MATERIAL SHOWN
==*==

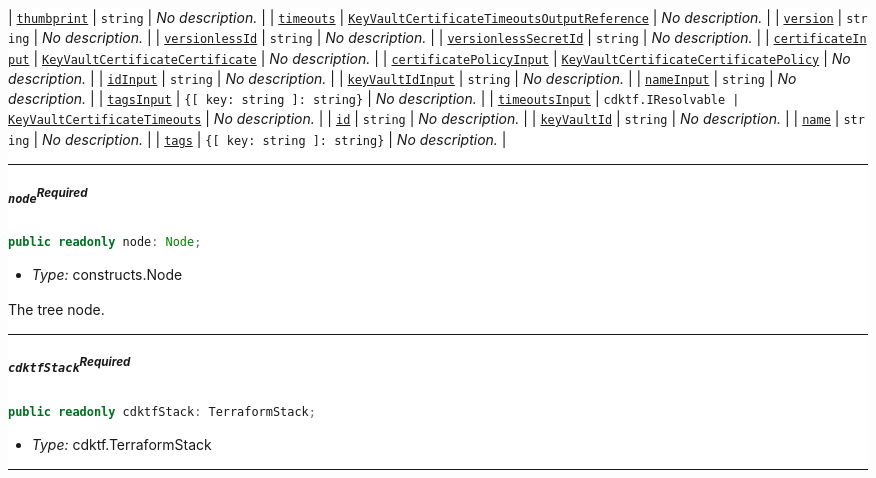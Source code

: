 | <code><a href="#@cdktf/provider-azurerm.keyVaultCertificate.KeyVaultCertificate.property.thumbprint">thumbprint</a></code> | <code>string</code> | *No description.* |
| <code><a href="#@cdktf/provider-azurerm.keyVaultCertificate.KeyVaultCertificate.property.timeouts">timeouts</a></code> | <code><a href="#@cdktf/provider-azurerm.keyVaultCertificate.KeyVaultCertificateTimeoutsOutputReference">KeyVaultCertificateTimeoutsOutputReference</a></code> | *No description.* |
| <code><a href="#@cdktf/provider-azurerm.keyVaultCertificate.KeyVaultCertificate.property.version">version</a></code> | <code>string</code> | *No description.* |
| <code><a href="#@cdktf/provider-azurerm.keyVaultCertificate.KeyVaultCertificate.property.versionlessId">versionlessId</a></code> | <code>string</code> | *No description.* |
| <code><a href="#@cdktf/provider-azurerm.keyVaultCertificate.KeyVaultCertificate.property.versionlessSecretId">versionlessSecretId</a></code> | <code>string</code> | *No description.* |
| <code><a href="#@cdktf/provider-azurerm.keyVaultCertificate.KeyVaultCertificate.property.certificateInput">certificateInput</a></code> | <code><a href="#@cdktf/provider-azurerm.keyVaultCertificate.KeyVaultCertificateCertificate">KeyVaultCertificateCertificate</a></code> | *No description.* |
| <code><a href="#@cdktf/provider-azurerm.keyVaultCertificate.KeyVaultCertificate.property.certificatePolicyInput">certificatePolicyInput</a></code> | <code><a href="#@cdktf/provider-azurerm.keyVaultCertificate.KeyVaultCertificateCertificatePolicy">KeyVaultCertificateCertificatePolicy</a></code> | *No description.* |
| <code><a href="#@cdktf/provider-azurerm.keyVaultCertificate.KeyVaultCertificate.property.idInput">idInput</a></code> | <code>string</code> | *No description.* |
| <code><a href="#@cdktf/provider-azurerm.keyVaultCertificate.KeyVaultCertificate.property.keyVaultIdInput">keyVaultIdInput</a></code> | <code>string</code> | *No description.* |
| <code><a href="#@cdktf/provider-azurerm.keyVaultCertificate.KeyVaultCertificate.property.nameInput">nameInput</a></code> | <code>string</code> | *No description.* |
| <code><a href="#@cdktf/provider-azurerm.keyVaultCertificate.KeyVaultCertificate.property.tagsInput">tagsInput</a></code> | <code>{[ key: string ]: string}</code> | *No description.* |
| <code><a href="#@cdktf/provider-azurerm.keyVaultCertificate.KeyVaultCertificate.property.timeoutsInput">timeoutsInput</a></code> | <code>cdktf.IResolvable \| <a href="#@cdktf/provider-azurerm.keyVaultCertificate.KeyVaultCertificateTimeouts">KeyVaultCertificateTimeouts</a></code> | *No description.* |
| <code><a href="#@cdktf/provider-azurerm.keyVaultCertificate.KeyVaultCertificate.property.id">id</a></code> | <code>string</code> | *No description.* |
| <code><a href="#@cdktf/provider-azurerm.keyVaultCertificate.KeyVaultCertificate.property.keyVaultId">keyVaultId</a></code> | <code>string</code> | *No description.* |
| <code><a href="#@cdktf/provider-azurerm.keyVaultCertificate.KeyVaultCertificate.property.name">name</a></code> | <code>string</code> | *No description.* |
| <code><a href="#@cdktf/provider-azurerm.keyVaultCertificate.KeyVaultCertificate.property.tags">tags</a></code> | <code>{[ key: string ]: string}</code> | *No description.* |

---

##### `node`<sup>Required</sup> <a name="node" id="@cdktf/provider-azurerm.keyVaultCertificate.KeyVaultCertificate.property.node"></a>

```typescript
public readonly node: Node;
```

- *Type:* constructs.Node

The tree node.

---

##### `cdktfStack`<sup>Required</sup> <a name="cdktfStack" id="@cdktf/provider-azurerm.keyVaultCertificate.KeyVaultCertificate.property.cdktfStack"></a>

```typescript
public readonly cdktfStack: TerraformStack;
```

- *Type:* cdktf.TerraformStack

---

==*==

PROBLEM
Copy nothing except the lines from the one holding "- *Type:* constructs.Node" through the last line of the data above, and return them exactly.

RESPONSE TO THE TASK
- *Type:* constructs.Node

The tree node.

---

##### `cdktfStack`<sup>Required</sup> <a name="cdktfStack" id="@cdktf/provider-azurerm.keyVaultCertificate.KeyVaultCertificate.property.cdktfStack"></a>

```typescript
public readonly cdktfStack: TerraformStack;
```

- *Type:* cdktf.TerraformStack

---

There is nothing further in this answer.